La Bibbia bada all’uomo e si rivolge all’uomo in tutta la sua integralità e per
restituirgli la sua integrità. Da qui l’importanza e l’attualità del libro di
Simone Pacot, L’evangelizzazione del profondo, giunto alla sua settimana
edizione nella traduzione italiana della Queriniana.
Tra anima e
spirito
L’autrice,
animatrice di vecchia data delle sessione sull’evangelizzazione del profondo
tenute dall’équipe dell’Associazione Bethasda, è convinta che è inutile
lavorare sui sintomi quando l’epicentro dei problemi è altrove. In altri
termini, non si possono risolvere alcune irregolarità dalla vita semplicemente
contrastando il sintomo piuttosto che andare a capire la motivazione che lo
porta a galla.
La lettura della
Bibbia che distingue l’approccio di Pacot punta a far giungere la parola di
Cristo alle «nostre pulsioni più profonde, le nostre difficoltà più sepolte e
più acute, i nostri istinti di morte, di distruzione e di autodistruzione».
Ciò che blocca la
nostra fede, infatti, non è solo di natura teologica, ma tante volte – e molto
più spesso – è di natura psichica perché «viviamo circondati e bardati da
difese. Le quali non sono cattive, tutt’altro. È bene proteggersi.
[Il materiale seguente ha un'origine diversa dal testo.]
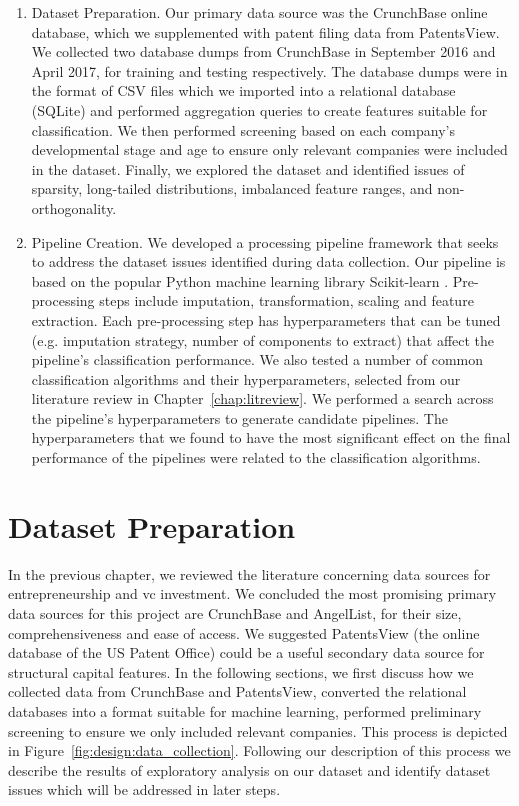 \documentclass[../thesis/thesis.tex]{subfiles}
\begin{document}
\begin{enumerate}

\item Dataset Preparation. Our primary data source was the CrunchBase online database, which we supplemented with patent filing data from PatentsView. We collected two database dumps from CrunchBase in September 2016 and April 2017, for training and testing respectively. The database dumps were in the format of CSV files which we imported into a relational database (SQLite) and performed aggregation queries to create features suitable for classification. We then performed screening based on each company's developmental stage and age to ensure only relevant companies were included in the dataset. Finally, we explored the dataset and identified issues of sparsity, long-tailed distributions, imbalanced feature ranges, and non-orthogonality.

\item Pipeline Creation. We developed a processing pipeline framework that seeks to address the dataset issues identified during data collection. Our pipeline is based on the popular Python machine learning library Scikit-learn \cite{pedregosa2011}. Pre-processing steps include imputation, transformation, scaling and feature extraction. Each pre-processing step has hyperparameters that can be tuned (e.g. imputation strategy, number of components to extract) that affect the pipeline's classification performance. We also tested a number of common classification algorithms and their hyperparameters, selected from our literature review in Chapter~\ref{chap:litreview}. We performed a search across the pipeline's hyperparameters to generate candidate pipelines. The hyperparameters that we found to have the most significant effect on the final performance of the pipelines were related to the classification algorithms.

\end{enumerate}

\section{Dataset Preparation}

In the previous chapter, we reviewed the literature concerning data sources for entrepreneurship and \gls{vc} investment. We concluded the most promising primary data sources for this project are CrunchBase and AngelList, for their size, comprehensiveness and ease of access. We suggested PatentsView (the online database of the US Patent Office) could be a useful secondary data source for structural capital features. In the following sections, we first discuss how we collected data from CrunchBase and PatentsView, converted the relational databases into a format suitable for machine learning, performed preliminary screening to ensure we only included relevant companies. This process is depicted in Figure~\ref{fig:design:data_collection}. Following our description of this process we describe the results of exploratory analysis on our dataset and identify dataset issues which will be addressed in later steps.
\end{document}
Ma è
essenziale uscire a poco a poco dalla diffidenza da noi stessi e accogliere i
nostri primi movimenti come preziose fonti di informazione. Osare, infine,
presentarci a Dio così come siamo, senza timore alcuno e in completa fiducia».
Guarigione
dell’immagine di Dio
Il cammino
proposto da Pacot cerca con introspezione e ascolto della parola di Dio a
rimuovere gli ostacoli che intralciano l’ingresso della luce del vangelo nella
nostra interiorità attraverso l’identificazione degli archetipi che per noi
sostituiscono l’immagine di Dio o la correzione delle immagini sbagliate che
abbiamo di Dio (tipo un Dio che vuole la sofferenza per l’uomo) mentre,
come afferma Xavier Thévenot: «La sofferenza non è un alleato per Dio, ma un
avversario». Così come l’idea che è la sofferenza a redimerci, mentre in realtà
è l’amore di Dio – che ci ha amati fino ad accettare la sofferenza – ci redime.
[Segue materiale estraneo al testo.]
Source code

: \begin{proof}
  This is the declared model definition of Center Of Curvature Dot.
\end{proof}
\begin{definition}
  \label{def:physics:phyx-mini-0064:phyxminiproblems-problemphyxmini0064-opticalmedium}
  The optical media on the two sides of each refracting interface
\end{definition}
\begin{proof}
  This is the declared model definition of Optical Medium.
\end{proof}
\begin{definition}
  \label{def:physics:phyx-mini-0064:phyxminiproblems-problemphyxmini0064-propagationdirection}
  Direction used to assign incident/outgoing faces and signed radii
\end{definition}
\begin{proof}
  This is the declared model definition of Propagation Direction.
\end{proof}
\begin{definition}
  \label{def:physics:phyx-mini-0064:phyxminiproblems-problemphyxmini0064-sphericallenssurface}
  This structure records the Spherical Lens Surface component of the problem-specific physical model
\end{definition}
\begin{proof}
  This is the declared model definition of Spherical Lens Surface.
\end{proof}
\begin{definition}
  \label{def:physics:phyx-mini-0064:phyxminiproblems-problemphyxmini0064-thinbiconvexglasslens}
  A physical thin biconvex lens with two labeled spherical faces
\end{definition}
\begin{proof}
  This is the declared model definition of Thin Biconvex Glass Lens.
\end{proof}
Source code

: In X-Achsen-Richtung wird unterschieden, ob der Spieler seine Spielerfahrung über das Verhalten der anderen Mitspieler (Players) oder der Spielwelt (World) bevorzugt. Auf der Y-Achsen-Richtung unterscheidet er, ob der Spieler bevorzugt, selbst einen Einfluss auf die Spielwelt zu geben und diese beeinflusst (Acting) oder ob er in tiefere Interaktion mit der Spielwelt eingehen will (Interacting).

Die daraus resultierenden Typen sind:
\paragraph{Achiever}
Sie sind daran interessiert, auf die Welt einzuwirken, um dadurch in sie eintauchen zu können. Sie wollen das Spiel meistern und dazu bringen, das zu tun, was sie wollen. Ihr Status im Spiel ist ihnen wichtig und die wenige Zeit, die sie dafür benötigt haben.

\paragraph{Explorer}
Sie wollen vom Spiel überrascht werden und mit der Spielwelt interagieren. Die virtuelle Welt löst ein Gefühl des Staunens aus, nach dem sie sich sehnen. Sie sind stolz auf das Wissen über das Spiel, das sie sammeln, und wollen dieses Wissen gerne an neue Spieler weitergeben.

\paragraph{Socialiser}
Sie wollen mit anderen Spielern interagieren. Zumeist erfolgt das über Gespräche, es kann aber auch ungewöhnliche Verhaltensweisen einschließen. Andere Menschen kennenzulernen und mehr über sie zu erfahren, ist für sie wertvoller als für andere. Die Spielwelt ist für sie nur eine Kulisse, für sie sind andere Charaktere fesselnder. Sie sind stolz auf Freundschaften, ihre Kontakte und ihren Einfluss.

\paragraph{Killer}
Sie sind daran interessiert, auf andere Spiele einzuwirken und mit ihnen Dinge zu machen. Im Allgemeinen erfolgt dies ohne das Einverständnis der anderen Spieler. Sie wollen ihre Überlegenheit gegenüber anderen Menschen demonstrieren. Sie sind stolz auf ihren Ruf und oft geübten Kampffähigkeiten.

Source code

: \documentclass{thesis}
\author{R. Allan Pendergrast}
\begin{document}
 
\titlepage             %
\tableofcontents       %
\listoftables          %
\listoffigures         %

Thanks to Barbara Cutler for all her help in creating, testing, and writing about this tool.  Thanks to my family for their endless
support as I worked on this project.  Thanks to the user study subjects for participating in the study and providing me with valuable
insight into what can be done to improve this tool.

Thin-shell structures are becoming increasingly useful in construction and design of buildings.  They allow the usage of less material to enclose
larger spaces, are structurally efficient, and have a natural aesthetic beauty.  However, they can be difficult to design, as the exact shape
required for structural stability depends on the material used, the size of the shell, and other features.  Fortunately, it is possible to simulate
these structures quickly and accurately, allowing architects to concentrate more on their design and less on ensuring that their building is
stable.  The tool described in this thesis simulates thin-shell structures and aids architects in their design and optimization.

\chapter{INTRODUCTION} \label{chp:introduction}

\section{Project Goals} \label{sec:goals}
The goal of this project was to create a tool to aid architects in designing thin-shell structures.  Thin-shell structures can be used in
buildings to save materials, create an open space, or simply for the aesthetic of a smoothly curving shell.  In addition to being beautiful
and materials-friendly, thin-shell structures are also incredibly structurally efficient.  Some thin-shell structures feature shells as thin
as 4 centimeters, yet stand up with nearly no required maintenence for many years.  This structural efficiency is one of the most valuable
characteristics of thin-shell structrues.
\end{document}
Si nota così che il cammino di risanamento percorre due binari interdipendenti:
quello riflessivo e quello affettivo. D’altronde è inevitabile che le false
nozioni su Dio pervertano anche i sentimenti che possiamo avere nei suoi
confronti.
Anche la «morte»
che siamo chiamati a morire va compresa. «Se il chicco di grano caduto in terra
non muore, resta solo. Ma se muore porta molto frutto». Morte non è distruzione.
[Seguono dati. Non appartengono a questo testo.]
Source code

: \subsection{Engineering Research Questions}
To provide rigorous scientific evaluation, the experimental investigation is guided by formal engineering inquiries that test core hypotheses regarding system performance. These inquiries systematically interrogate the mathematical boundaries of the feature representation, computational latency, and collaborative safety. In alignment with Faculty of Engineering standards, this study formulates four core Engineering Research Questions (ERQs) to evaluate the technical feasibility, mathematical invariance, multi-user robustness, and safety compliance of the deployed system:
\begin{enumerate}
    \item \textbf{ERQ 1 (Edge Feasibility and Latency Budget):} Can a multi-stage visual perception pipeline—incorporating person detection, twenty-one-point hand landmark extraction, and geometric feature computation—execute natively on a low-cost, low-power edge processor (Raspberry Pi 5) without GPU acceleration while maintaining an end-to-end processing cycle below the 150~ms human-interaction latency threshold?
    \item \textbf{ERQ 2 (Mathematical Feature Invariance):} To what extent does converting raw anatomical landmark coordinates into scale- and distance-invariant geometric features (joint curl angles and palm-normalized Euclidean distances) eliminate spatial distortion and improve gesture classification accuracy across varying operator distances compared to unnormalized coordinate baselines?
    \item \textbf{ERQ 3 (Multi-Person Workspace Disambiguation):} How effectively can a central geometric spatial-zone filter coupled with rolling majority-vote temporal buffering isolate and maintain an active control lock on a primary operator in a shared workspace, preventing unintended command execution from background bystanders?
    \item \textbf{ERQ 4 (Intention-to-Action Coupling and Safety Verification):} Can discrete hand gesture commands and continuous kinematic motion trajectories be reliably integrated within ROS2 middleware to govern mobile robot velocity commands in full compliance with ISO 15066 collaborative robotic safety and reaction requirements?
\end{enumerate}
Se sbagliamo o fraintendiamo la morte, rischiamo di far morire ciò che deve
vivere in noi e di lasciar vivere, invece, ciò che dovrebbe morire ed essere
trasformato.
… e di se
stessi
Ma gli ostacoli,
non sono solo ostacoli teologici, sono ostacoli che riguardano la nostra
umanità. È essenziale, infatti, rinunciare all’immagine idealizzata di noi
stessi che abbiamo creato nel tempo, la quale ci cela la nostra verità. È difficile
essere semplicemente se stessi. Viviamo con le maschere anche quando siamo
soli. E confondiamo la perfezione del vangelo con il perfezionismo. Accettare
se stessi e i propri limiti è imparare da Cristo come vivere i fallimenti, le
delusioni e come rimettersi in cammino dopo un tradimento, un abbandono, un
grave fallimento, come convivere con un handicap, una sofferenza o una
malattia.
Nel riconoscere
il proprio limite, l’uomo rinuncia al mito dell’onnipotenza che viene messo in
atto in due modi: o negando Dio o sostituendosi a Dio. Riconoscendo la nostra
povertà, invece, ci disponiamo ad aprirci alla voce di colui che ci tocca,
tocca la nostra cecità, la nostra sordità e il nostro mutismo e pronuncia la
parola ricreatirce: effatà, apriti… alzati e risplendi.